I'll quibble with a few of his arguments and facts, including that mesh networking is at the heart of many of these city-wide networks. Ultimately, mesh is hardly used, except in Tropos configurations. Even then, the meshes aren't city-wide, but small clusters of nodes in which each cluster is separately backhauled via point-to-multipoint links. (Meraki is offering true mesh with low-powered radios, without promising robustness; we'll see how that plays out.) But most of what McKinley writes rings true.
Access to utility poles have dogged most large-scale Wi-Fi rollouts in the U.S., and I've written about it extensively here. The CPE hassles--the problems in getting a device in the home to receive outside signals--has turned into price instead of an installation problem. McKinley looks at the requirement for truckrolls, where installers come to a home to figure out the right placement of the receiver, but you don't need them; you just need to put a $150 to $300 high-gain Wi-Fi bridge in each home for about $40 to $50. That's a tricky problem.
Incumbent pushback is another well-covered situation on this blog. Incumbents, challenged by wireless, introduced new, cheaper service almost anywhere a wireless network was even begun, and rolled in the excavators to put more wire, fiber, and cable in where service was scarce. A lot of pricing is "limited," "trial," "for new customers," or "promotional," but much of it has lingered far longer than originally stated, too. With a duopoly, the threat of jumping from DSL to cable or vice-versa leads to carriers giving you deals, too.
Finally, the "too little bandwidth, too late to matter" item hits to the heart of where the market is. If you're focused on using Wi-Fi to replace dial-up, it's not too little bandwidth, especially if alternatives don't exist. But with the increasing creep of broadband, we're reaching a point where an ever-shrinking minority of Internet users--often, in fact, minority Internet users--have real interest in something faster than dial-up. I don't mean that people who don't have broadband don't all want it. But rather that studies by Pew and others show that there's a core of users who don't see broadband as needed or desirable; and some that live in circumstances where no wired connection will ever arrive due to cost.
That is, with more and more people having broadband access, there is a smaller pool of people who want to have it and can have it. The intersection of want and can is where Wi-Fi was supposed to fit in for residential users. That intersection shrinks every day.
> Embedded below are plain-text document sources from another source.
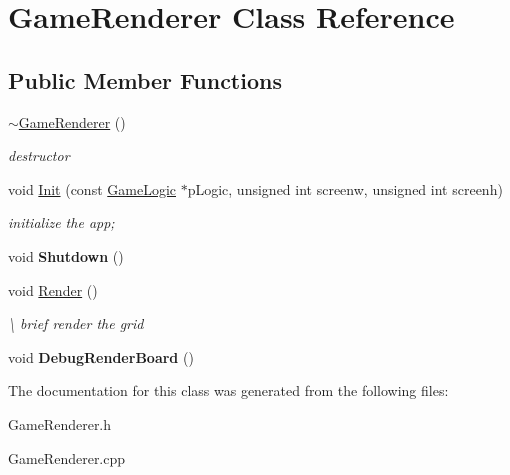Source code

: \hypertarget{class_game_renderer}{\section{Game\-Renderer Class Reference}
\label{class_game_renderer}
}
\subsection*{Public Member Functions}
\begin{DoxyCompactItemize}
\item 
\hypertarget{class_game_renderer_a7548becdb4364d14cafa7a5436f42af6}{\hyperlink{class_game_renderer_a7548becdb4364d14cafa7a5436f42af6}{$\sim$\-Game\-Renderer} ()}\label{class_game_renderer_a7548becdb4364d14cafa7a5436f42af6}

\begin{DoxyCompactList}\small\item\em destructor \end{DoxyCompactList}\item 
\hypertarget{class_game_renderer_a7591573f566d6da2ba8f175ac42e61ee}{void \hyperlink{class_game_renderer_a7591573f566d6da2ba8f175ac42e61ee}{Init} (const \hyperlink{class_game_logic}{Game\-Logic} $\ast$p\-Logic, unsigned int screenw, unsigned int screenh)}\label{class_game_renderer_a7591573f566d6da2ba8f175ac42e61ee}

\begin{DoxyCompactList}\small\item\em initialize the app; \end{DoxyCompactList}\item 
\hypertarget{class_game_renderer_a2f8243204abbf389f3822e37feb8019b}{void {\bfseries Shutdown} ()}\label{class_game_renderer_a2f8243204abbf389f3822e37feb8019b}

\item 
\hypertarget{class_game_renderer_aef383939911f229fa80a04d60c00ea85}{void \hyperlink{class_game_renderer_aef383939911f229fa80a04d60c00ea85}{Render} ()}\label{class_game_renderer_aef383939911f229fa80a04d60c00ea85}

\begin{DoxyCompactList}\small\item\em \textbackslash{} brief render the grid \end{DoxyCompactList}\item 
\hypertarget{class_game_renderer_adfbc707ab6309c4e3af60a1b4fb0d9d2}{void {\bfseries Debug\-Render\-Board} ()}\label{class_game_renderer_adfbc707ab6309c4e3af60a1b4fb0d9d2}

\end{DoxyCompactItemize}


The documentation for this class was generated from the following files\-:\begin{DoxyCompactItemize}
\item 
Game\-Renderer.\-h\item 
Game\-Renderer.\-cpp\end{DoxyCompactItemize}
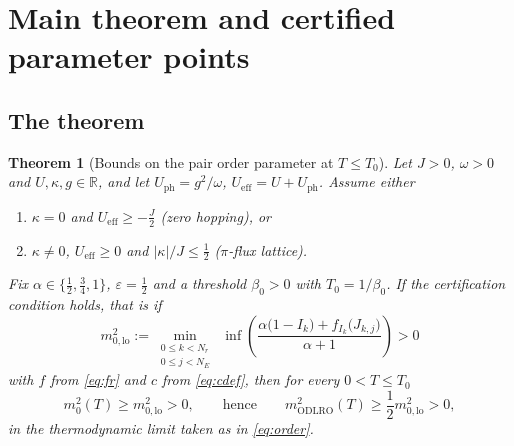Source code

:\documentclass[11pt]{article}
\numberwithin{equation}{section}
\newcommand{\R}{\mathbb{R}}
\newcommand{\eff}{\mathrm{eff}}
\newcommand{\ODLRO}{\mathrm{ODLRO}}
\newtheorem{theorem}{Theorem}[section]
\theoremstyle{definition}
\begin{document}
\section{Main theorem and certified parameter points}\label{sec:main}

\subsection{The theorem}

\begin{theorem}[Bounds on the pair order parameter at $T\le T_0$]\label{thm:cert}
Let $J>0$, $\omega>0$ and $U,\kappa,g\in\R$, and let $U_{\mathrm{ph}}=g^{2}/\omega$,
$U_{\eff}=U+U_{\mathrm{ph}}$. Assume either
\begin{enumerate}
\item[(i)] $\kappa=0$ and $U_{\eff}\ge-\frac{J}{2}$ (zero hopping), or
\item[(ii)] $\kappa\ne0$, $U_{\eff}\ge0$ and $|\kappa|/J\le\frac12$ ($\pi$-flux lattice).
\end{enumerate}
Fix $\alpha\in\{\frac12,\frac34,1\}$, $\varepsilon=\frac12$ and a threshold $\beta_0>0$
with $T_0=1/\beta_0$. If the certification condition holds, that is if
\begin{equation}
m_{0,\mathrm{lo}}^{2}:=\min_{\substack{0\le k<N_{r}\\0\le j<N_{E}}}\;\inf\left(\frac{\alpha\big(1-I_{k}\big)+f_{I_{k}}\big(J_{k,j}\big)}{\alpha+1}\right)>0
\label{eq:cond}
\end{equation}
with $f$ from \eqref{eq:fr} and $c$ from \eqref{eq:cdef}, then for every $0<T\le T_0$
\begin{equation}
m_{0}^{2}(T)\ge m_{0,\mathrm{lo}}^{2}>0,\qquad\text{hence}\qquad m^{2}_{\ODLRO}(T)\ge\frac12 m_{0,\mathrm{lo}}^{2}>0,
\label{eq:conclusion}
\end{equation}
in the thermodynamic limit taken as in \eqref{eq:order}.
\end{theorem}
\end{document}
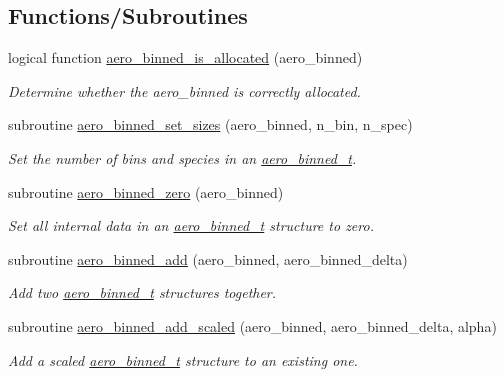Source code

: \subsection*{Functions/\+Subroutines}
\begin{DoxyCompactItemize}
\item 
logical function \mbox{\hyperlink{namespacepmc__aero__binned_a3be8e75668295f81d711fb9e9c6e714b}{aero\+\_\+binned\+\_\+is\+\_\+allocated}} (aero\+\_\+binned)
\begin{DoxyCompactList}\small\item\em Determine whether the {\ttfamily aero\+\_\+binned} is correctly allocated. \end{DoxyCompactList}\item 
subroutine \mbox{\hyperlink{namespacepmc__aero__binned_a4ab330417b0d2db451b2965594f482ca}{aero\+\_\+binned\+\_\+set\+\_\+sizes}} (aero\+\_\+binned, n\+\_\+bin, n\+\_\+spec)
\begin{DoxyCompactList}\small\item\em Set the number of bins and species in an \mbox{\hyperlink{structpmc__aero__binned_1_1aero__binned__t}{aero\+\_\+binned\+\_\+t}}. \end{DoxyCompactList}\item 
subroutine \mbox{\hyperlink{namespacepmc__aero__binned_ab4a6f57e509928736c3e842154a04d76}{aero\+\_\+binned\+\_\+zero}} (aero\+\_\+binned)
\begin{DoxyCompactList}\small\item\em Set all internal data in an \mbox{\hyperlink{structpmc__aero__binned_1_1aero__binned__t}{aero\+\_\+binned\+\_\+t}} structure to zero. \end{DoxyCompactList}\item 
subroutine \mbox{\hyperlink{namespacepmc__aero__binned_a92f2ca0fca2bf061795d607f304fc5f6}{aero\+\_\+binned\+\_\+add}} (aero\+\_\+binned, aero\+\_\+binned\+\_\+delta)
\begin{DoxyCompactList}\small\item\em Add two \mbox{\hyperlink{structpmc__aero__binned_1_1aero__binned__t}{aero\+\_\+binned\+\_\+t}} structures together. \end{DoxyCompactList}\item 
subroutine \mbox{\hyperlink{namespacepmc__aero__binned_a96f6e3d8db17406af7c7a5594544821b}{aero\+\_\+binned\+\_\+add\+\_\+scaled}} (aero\+\_\+binned, aero\+\_\+binned\+\_\+delta, alpha)
\begin{DoxyCompactList}\small\item\em Add a scaled {\ttfamily \mbox{\hyperlink{structpmc__aero__binned_1_1aero__binned__t}{aero\+\_\+binned\+\_\+t}}} structure to an existing one. \end{DoxyCompactList}\item 

\end{DoxyCompactItemize}
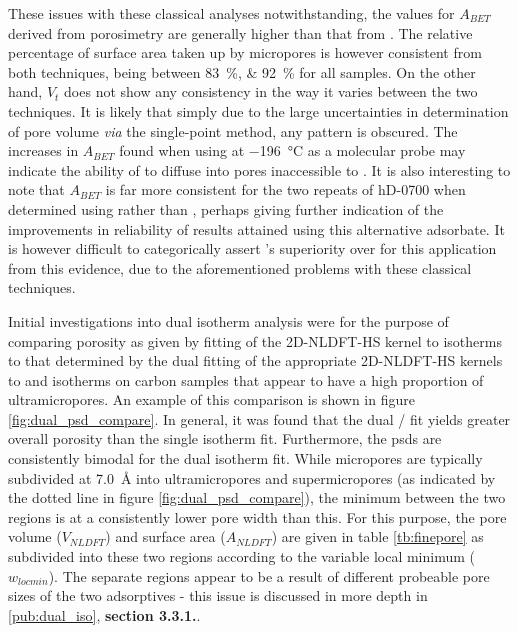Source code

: These issues with these classical analyses notwithstanding, the values for $A_{BET}$ derived from  porosimetry are generally higher than that from . The relative percentage of surface area taken up by \glspl{micropore} is however consistent from both techniques, being between \qtylist[list-units=single]{83;92}{\percent} for all samples. On the other hand, $V_t$ does not show any consistency in the way it varies between the two techniques. It is likely that simply due to the large uncertainties in determination of pore volume \textit{via} the single-point method, any pattern is obscured. The increases in $A_{BET}$ found when using  at \qty{-196}{\degreeCelsius} as a molecular probe may indicate the ability of  to diffuse into pores inaccessible to . It is also interesting to note that $A_{BET}$ is far more consistent for the two repeats of hD-0700 when determined using  rather than , perhaps giving further indication of the improvements in reliability of results attained using this alternative \gls{adsorbate}. It is however difficult to categorically assert 's superiority over  for this application from this evidence, due to the aforementioned problems with these classical techniques. 
%

Initial investigations into dual isotherm analysis were for the purpose of comparing porosity as given by fitting of the 2D-NLDFT-HS kernel to  isotherms to that determined by the dual fitting of the appropriate 2D-NLDFT-HS kernels to  and  isotherms on carbon samples that appear to have a high proportion of \glspl{ultramicropore}. An example of this comparison is shown in figure \ref{fig:dual_psd_compare}. In general, it was found that the dual / fit yields greater overall porosity than the single isotherm fit. Furthermore, the \acrshort{psd}s are consistently bimodal for the dual isotherm fit. While \glspl{micropore} are typically subdivided at \qty{7.0}{\angstrom} into \glspl{ultramicropore} and \glspl{supermicropore} (as indicated by the dotted line in figure \ref{fig:dual_psd_compare}), the minimum between the two regions is at a consistently lower pore width than this. For this purpose, the pore volume ($V_{NLDFT}$) and surface area ($A_{NLDFT}$) are given in table \ref{tb:finepore} as subdivided into these two regions according to the variable local minimum ($w_{locmin}$). The separate regions appear to be a result of different probeable pore sizes of the two adsorptives - this issue is discussed in more depth in \ref{pub:dual_iso}, \textbf{section 3.3.1.}.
So while Wi-Fi networks can't deliver broadband-competitive speeds, they are highly competitive with cellular 3G networks when outdoors. In the best-designed city-wide Wi-Fi networks, Novarum found that Wi-Fi service was faster than 3G. McKinley states that 3G is down to the $20 to $30 range, but I've never seen true 3G--faster than EDGE--at those rates. $40 per month with a smartphone bundle and $60 per month with a two-year commitment for a PC Card is more typical. And cell companies strictly limit how their networks are used due to scarce spectrum.
The one niche that Wi-Fi networks seem to have a real competitive edge is in mobile access at broadband speeds. The introduction of mobile WiMax in its real form next year, and 700 MHz networking in two or three years could change that market model. But as long as Wi-Fi is cheaper, less fettered, and truly mobile, it may still have an edge--it certainly has one right now, but almost no network was built with this particular model in mind.